Sounds good name. But, could it be more consistent with existing node-related
quota goal metrics such as 'node_mem_used_bp' and 'node_mem_free_bp'? What
about... say... 'node_target_mem_bp'? Please feel free to suggest a better
one.
[...]
> > > Solution: bp-Based Target State Goals
> > > =====================================
> > >
> > > Instead of specifying action rates, `node_sys_bp` specifies a TARGET STATE:
> > >
> > > "Node N should contain X basis points (X/10000) of system memory"
> >
> > I'm not sure if this is exactly what we discussed off list. What I expected
> > the goal would be based on our discussion is, what the first patch is saying.
> > To quote the part,
> >
> > @@ -155,6 +155,7 @@ enum damos_action {
> > * @DAMOS_QUOTA_NODE_MEM_FREE_BP: MemFree ratio of a node.
> > * @DAMOS_QUOTA_NODE_MEMCG_USED_BP: MemUsed ratio of a node for a cgroup.
> > * @DAMOS_QUOTA_NODE_MEMCG_FREE_BP: MemFree ratio of a node for a cgroup.
> > + * @DAMOS_QUOTA_NODE_SYS_BP: Scheme-eligible bytes ratio of a node.
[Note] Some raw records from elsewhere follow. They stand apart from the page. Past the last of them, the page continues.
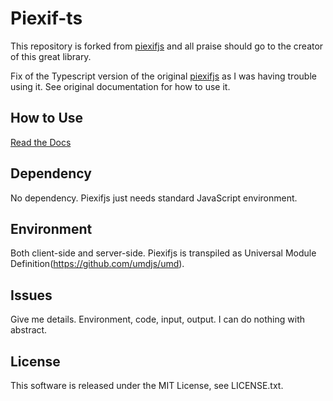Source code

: Piexif-ts
========

This repository is forked from [piexifjs](https://github.com/hMatoba/piexifjs) and all praise should go to the creator of this great library.

Fix of the Typescript version of the original [piexifjs](https://github.com/hMatoba/piexifjs) as I was having trouble using it. See original documentation for how to use it.

How to Use
----------

[Read the Docs](https://piexifjs.readthedocs.io/en/2.0/index.html)

Dependency
----------

No dependency. Piexifjs just needs standard JavaScript environment.

Environment
-----------

Both client-side and server-side. Piexifjs is transpiled as Universal Module Definition(https://github.com/umdjs/umd).

Issues
------

Give me details. Environment, code, input, output. I can do nothing with abstract.

License
-------

This software is released under the MIT License, see LICENSE.txt.

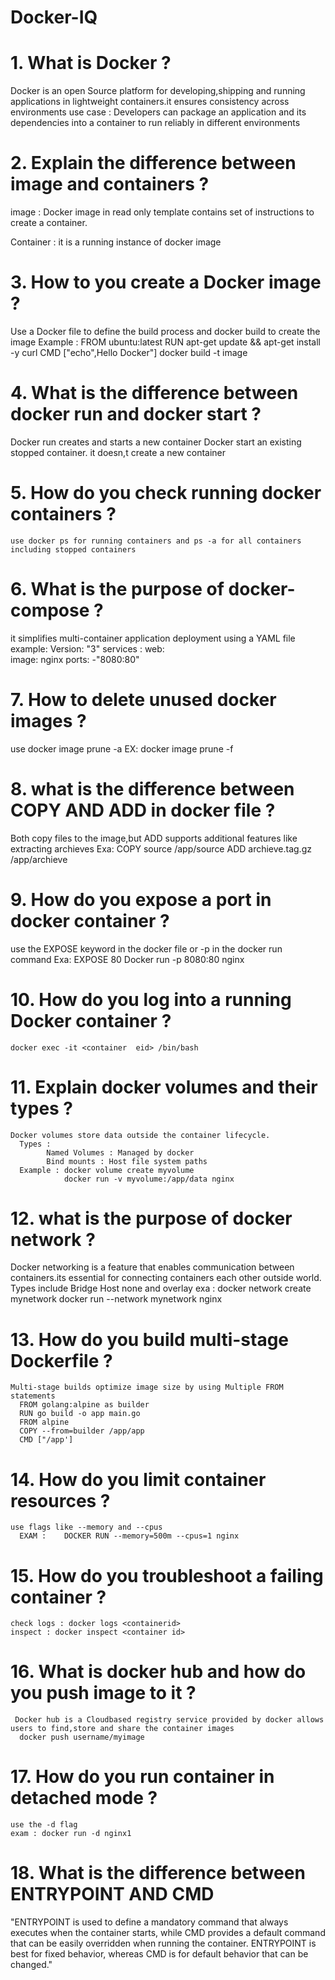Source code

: # Docker-IQ

# 1. What is Docker ? 
Docker is an open Source platform for developing,shipping and running applications in lightweight containers.it ensures consistency across
environments
use case : Developers can package an application and its dependencies into a container to run reliably in different environments

# 2. Explain the difference between image and containers ?
   image : Docker image in read only template contains set of instructions to create a container.
   
   Container : it is a running instance of docker image 

# 3. How to you create a Docker image ? 
   Use a Docker file to define the build process and docker build to create the image
   Example : 
       FROM ubuntu:latest
       RUN apt-get update && apt-get install -y curl
       CMD ["echo",Hello Docker"]
     docker build -t image 

# 4. What is the difference between docker run and docker start ?
   Docker run creates and starts a new container
   Docker start an existing stopped container. it doesn,t create a new container

# 5. How do you check running docker containers ?
    use docker ps for running containers and ps -a for all containers including stopped containers 

# 6. What is the purpose of docker-compose ?
   it simplifies multi-container application deployment using a YAML file
   example: 
        Version: "3"
         services :
            web:        
               image: nginx
               ports:
                  -"8080:80"

# 7. How to delete unused docker images ?
   use docker image prune -a
   EX: docker image prune -f

# 8. what is the difference between COPY AND ADD in docker file ?
   Both copy files to the image,but ADD supports additional features like extracting archieves 
   Exa: COPY source /app/source
        ADD archieve.tag.gz /app/archieve

# 9. How do you expose a port in docker container ?
   use the EXPOSE keyword in the docker file or -p in the docker run command
   Exa: EXPOSE 80
     Docker run -p 8080:80 nginx

# 10. How do you log into a running Docker container ? 
    docker exec -it <container  eid> /bin/bash

# 11. Explain docker volumes and their types ?
    Docker volumes store data outside the container lifecycle. 
      Types :
            Named Volumes : Managed by docker
            Bind mounts : Host file system paths
      Example : docker volume create myvolume
                docker run -v myvolume:/app/data nginx

# 12. what is the purpose of docker network ?
   Docker networking is a feature that enables communication between containers.its essential for connecting containers each 
      other outside world. Types include
      Bridge
      Host
      none and overlay
      exa : docker network create mynetwork
            docker run --network mynetwork nginx   

# 13. How do you build multi-stage Dockerfile ?
    Multi-stage builds optimize image size by using Multiple FROM statements 
      FROM golang:alpine as builder
      RUN go build -o app main.go
      FROM alpine
      COPY --from=builder /app/app
      CMD ["/app']

# 14. How do you limit container resources ?
    use flags like --memory and --cpus
      EXAM :    DOCKER RUN --memory=500m --cpus=1 nginx

# 15. How do you troubleshoot a failing container ?
    check logs : docker logs <containerid>
    inspect : docker inspect <container id>

# 16. What is docker hub and how do you push image to it ? 
     Docker hub is a Cloudbased registry service provided by docker allows users to find,store and share the container images
      docker push username/myimage

# 17. How do you run container in detached mode ?
    use the -d flag
    exam : docker run -d nginx1

# 18. What is the difference between ENTRYPOINT AND CMD 
   "ENTRYPOINT is used to define a mandatory command that always executes when the container starts, while CMD provides a 
    default command that can be easily overridden when running the container. ENTRYPOINT is best for fixed behavior, whereas 
    CMD is for default behavior that can be changed."















   
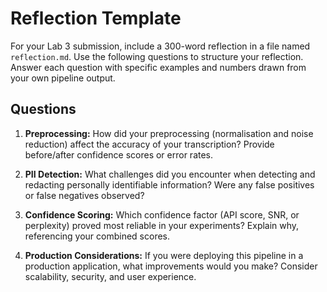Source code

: # Reflection Template

For your Lab 3 submission, include a 300-word reflection in a file named `reflection.md`.
Use the following questions to structure your reflection. Answer each question with specific
examples and numbers drawn from your own pipeline output.

## Questions

1. **Preprocessing:** How did your preprocessing (normalisation and noise reduction) affect
   the accuracy of your transcription? Provide before/after confidence scores or error rates.

2. **PII Detection:** What challenges did you encounter when detecting and redacting
   personally identifiable information? Were any false positives or false negatives observed?

3. **Confidence Scoring:** Which confidence factor (API score, SNR, or perplexity) proved
   most reliable in your experiments? Explain why, referencing your combined scores.

4. **Production Considerations:** If you were deploying this pipeline in a production
   application, what improvements would you make? Consider scalability, security, and user experience.
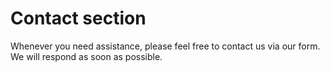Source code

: # Contact section

Whenever you need assistance, please feel free to contact us via our form. We will respond as soon as possible.

<figure><img src="https://lh7-us.googleusercontent.com/docsz/AD_4nXcB24W9svqt0cQKSoGR_JugqwKOIauBWfW07Go86ynr41-jwQkNuDrICZ_aECxqZrYNQ0c4SZX6H435-VwkYALSwWZbZynPQIImHaKKRZc6VnrI6toAfQnywMY1VyLRR5i9k8yOEd7JzfaIp0kxFcNZaBM?key=zk1bjl61d1IQ7xZINS9EYQ" alt=""><figcaption></figcaption></figure>
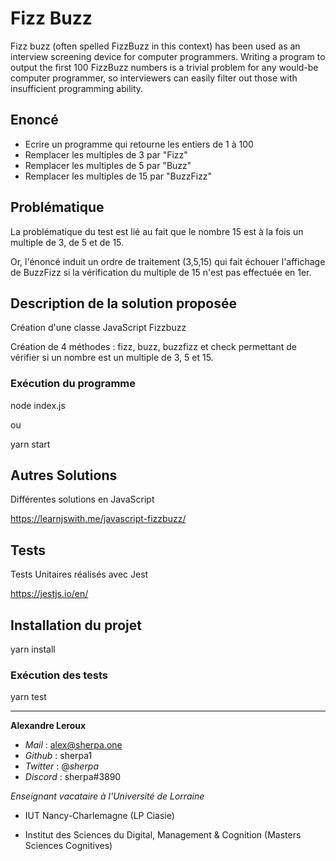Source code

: # Fizz Buzz

Fizz buzz (often spelled FizzBuzz in this context) has been used as an interview screening device for computer programmers. Writing a program to output the first 100 FizzBuzz numbers is a trivial problem for any would-be computer programmer, so interviewers can easily filter out those with insufficient programming ability.

## Enoncé

- Ecrire un programme qui retourne les entiers de 1 à 100
- Remplacer les multiples de 3 par "Fizz"
- Remplacer les multiples de 5 par "Buzz"
- Remplacer les multiples de 15 par "BuzzFizz"

## Problématique

La problématique du test est lié au fait que le nombre 15 est à la fois un multiple de 3, de 5 et de 15.

Or, l'énoncé induit un ordre de traitement (3,5,15) qui fait échouer l'affichage de BuzzFizz si la vérification du multiple de 15 n'est pas effectuée en 1er.

## Description de la solution proposée

Création d'une classe JavaScript Fizzbuzz

Création de 4 méthodes : fizz, buzz, buzzfizz et check permettant de vérifier si un nombre est un multiple de 3, 5 et 15.

### Exécution du programme

node index.js

ou

yarn start

## Autres Solutions

Différentes solutions en JavaScript

<https://learnjswith.me/javascript-fizzbuzz/>

## Tests

Tests Unitaires réalisés avec Jest

<https://jestjs.io/en/>

## Installation du projet

yarn install

### Exécution des tests

yarn test

---

**Alexandre Leroux**

- _Mail_ : alex@sherpa.one
- _Github_ : sherpa1
- _Twitter_ : @_sherpa_
- _Discord_ : sherpa#3890

_Enseignant vacataire à l'Université de Lorraine_

- IUT Nancy-Charlemagne (LP Ciasie)

- Institut des Sciences du Digital, Management & Cognition (Masters Sciences Cognitives)
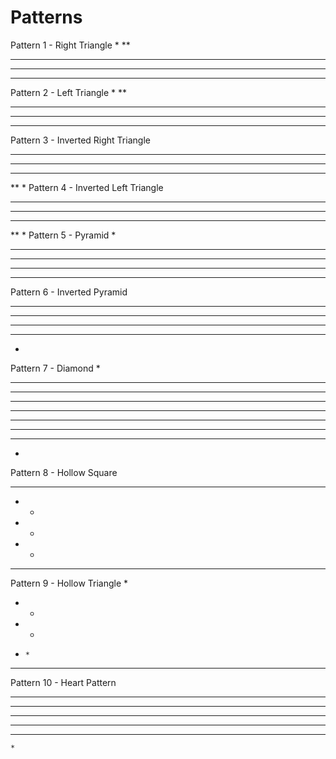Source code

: # Patterns
Pattern 1 - Right Triangle 
* 
** 
*** 
**** 
***** 
Pattern 2 - Left Triangle 
* 
** 
*** 
**** 
***** 
Pattern 3 - Inverted Right Triangle 
***** 
**** 
*** 
** 
* 
Pattern 4 - Inverted Left Triangle 
***** 
**** 
*** 
** 
* 
Pattern 5 - Pyramid 
* 
*** 
***** 
******* 
********* 
Pattern 6 - Inverted Pyramid 
********* 
******* 
***** 
*** 
* 
Pattern 7 - Diamond 
* 
*** 
***** 
******* 
********* 
******* 
***** 
*** 
* 
Pattern 8 - Hollow Square 
***** 
*   * 
*   * 
*   * 
***** 
Pattern 9 - Hollow Triangle 
    * 
   * * 
  *   * 
 *     * 
********* 
Pattern 10 - Heart Pattern 
 **   ** 
**** **** 
 ******* 
  ***** 
   *** 
    * 
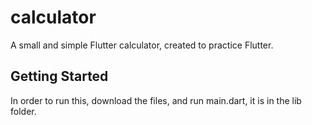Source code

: # calculator

A small and simple Flutter calculator, created to practice Flutter.

## Getting Started

In order to run this, download the files, and run main.dart, it is in the lib folder.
> > * @NR_DAMOS_QUOTA_GOAL_METRICS: Number of DAMOS quota goal metrics.
> >
> > That is, my understanding of what we want to achive with the new goal is,
> > letting users to ask DAMON "migrate hot pages of node A to node B, aiming
> > X % of node B becomes hot, as a result of the migrations".
> >
>
> Yes, this is the intent. Looking back at my implementation, I see the
> mismatch:
>
> 1. **Numerator**: Should count only scheme-eligible bytes.
>
> 2. **Denominator**: Should use node capacity, but I used total system
> memory.
>
> > But your above description is not saying about the "scheme-eligibility". Also,
> > the goal metric is the ratio of the memory to the entire system memory, not
> > just a given node. My quick read of damon_pa_get_node_sys_bp() on the second
> > patch of this series confirms the implementation is following your description,
> > not what I imagined.
> >
>
> You're right. The implementation diverged from what we discussed. I'll
> fix both the numerator and denominator in v2.
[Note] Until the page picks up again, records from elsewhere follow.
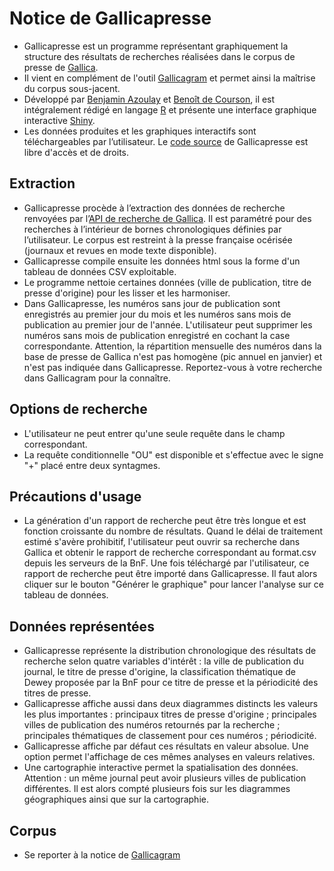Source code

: # Notice de Gallicapresse

- Gallicapresse est un programme représentant graphiquement la structure des résultats de recherches réalisées dans le corpus de presse de [Gallica](https://gallica.bnf.fr/).
- Il vient en complément de l'outil [Gallicagram](https://shiny.ens-paris-saclay.fr/app/gallicagram) et permet ainsi la maîtrise du corpus sous-jacent.
- Développé par [Benjamin Azoulay](mailto:benjamin.azoulay@ens-paris-saclay.fr) et [Benoît de Courson](https://regicid.github.io/), il est intégralement rédigé en langage [R](https://www.r-project.org/) et présente une interface graphique interactive [Shiny](https://shiny.rstudio.com/).
- Les données produites et les graphiques interactifs sont téléchargeables par l’utilisateur. Le [code source](https://github.com/regicid/docker_gallicapresse) de Gallicapresse est libre d'accès et de droits.


## Extraction

- Gallicapresse procède à l’extraction des données de recherche renvoyées par l’[API de recherche de Gallica](https://api.bnf.fr/fr/api-gallica-de-recherche). Il est paramétré pour des recherches à l’intérieur de bornes chronologiques définies par l’utilisateur. Le corpus est restreint à la presse française océrisée (journaux et revues en mode texte disponible).
- Gallicapresse compile ensuite les données html sous la forme d'un tableau de données CSV exploitable.
- Le programme nettoie certaines données (ville de publication, titre de presse d'origine) pour les lisser et les harmoniser.
- Dans Gallicapresse, les numéros sans jour de publication sont enregistrés au premier jour du mois et les numéros sans mois de publication au premier jour de l'année. L'utilisateur peut supprimer les numéros sans mois de publication enregistré en cochant la case correspondante. Attention, la répartition mensuelle des numéros dans la base de presse de Gallica n'est pas homogène (pic annuel en janvier) et n'est pas indiquée dans Gallicapresse. Reportez-vous à votre recherche dans Gallicagram pour la connaître.

## Options de recherche
- L'utilisateur ne peut entrer qu'une seule requête dans le champ correspondant. 
- La requête conditionnelle "OU" est disponible et s'effectue avec le signe "+" placé entre deux syntagmes.

## Précautions d'usage
- La génération d'un rapport de recherche peut être très longue et est fonction croissante du nombre de résultats. Quand le délai de traitement estimé s'avère prohibitif, l'utilisateur peut ouvrir sa recherche dans Gallica et obtenir le rapport de recherche correspondant au format.csv depuis les serveurs de la BnF. Une fois téléchargé par l'utilisateur, ce rapport de recherche peut être importé dans Gallicapresse. Il faut alors cliquer sur le bouton "Générer le graphique" pour lancer l'analyse sur ce tableau de données.

## Données représentées
- Gallicapresse représente la distribution chronologique des résultats de recherche selon quatre variables d'intérêt : la ville de publication du journal, le titre de presse d'origine, la classification thématique de Dewey proposée par la BnF pour ce titre de presse et la périodicité des titres de presse.
- Gallicapresse affiche aussi dans deux diagrammes distincts les valeurs les plus importantes : principaux titres de presse d'origine ; principales villes de publication des numéros retournés par la recherche ; principales thématiques de classement pour ces numéros ; périodicité.
- Gallicapresse affiche par défaut ces résultats en valeur absolue. Une option permet l'affichage de ces mêmes analyses en valeurs relatives.
- Une cartographie interactive permet la spatialisation des données. Attention : un même journal peut avoir plusieurs villes de publication différentes. Il est alors compté plusieurs fois sur les diagrammes géographiques ainsi que sur la cartographie.

## Corpus
- Se reporter à la notice de [Gallicagram](https://shiny.ens-paris-saclay.fr/app/gallicagram)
Thank you for clarifying it and sharing the next plan, all sounds good!
[...]
> > Please note that the goal-based quota auto-tuning works in proportional way,
> > preferring small steps and "eventual" goal convergence. As a result, migration
> > will occur a few more times until it is completely stopped after the goal is
> > satisfied. Unless there is another scheme that migrates pages into node 0, you
> > may end up having node 0 having a bit less than the 40% memory.
> >
> > >
> > > No oscillation - migration stops when target state is reached.
> >
> > So, little bit of oscillation could still happen. Hopefully that shouldn't be
> > significant, though.
> >
>
> Yes, As we discussed offline, for a two-context approach:
>
> Context 0: monitors node 0, migrate_hot → node 1
> goal: damos_target_mem_node_sys_bp, nid=1, target=4000
> "Stop when node 1 is 40% hot"
>
> Context 1: monitors node 1, migrate_hot → node 0
> goal: damos_target_mem_node_sys_bp, nid=0, target=6000
> "Stop when node 0 is 60% hot"
>
> Each context eventually stops when its target node reaches the desired
> threshold,
> and the reverse direction is handled by the other context. For my use
> case, eventual convergence with this setup could be acceptable.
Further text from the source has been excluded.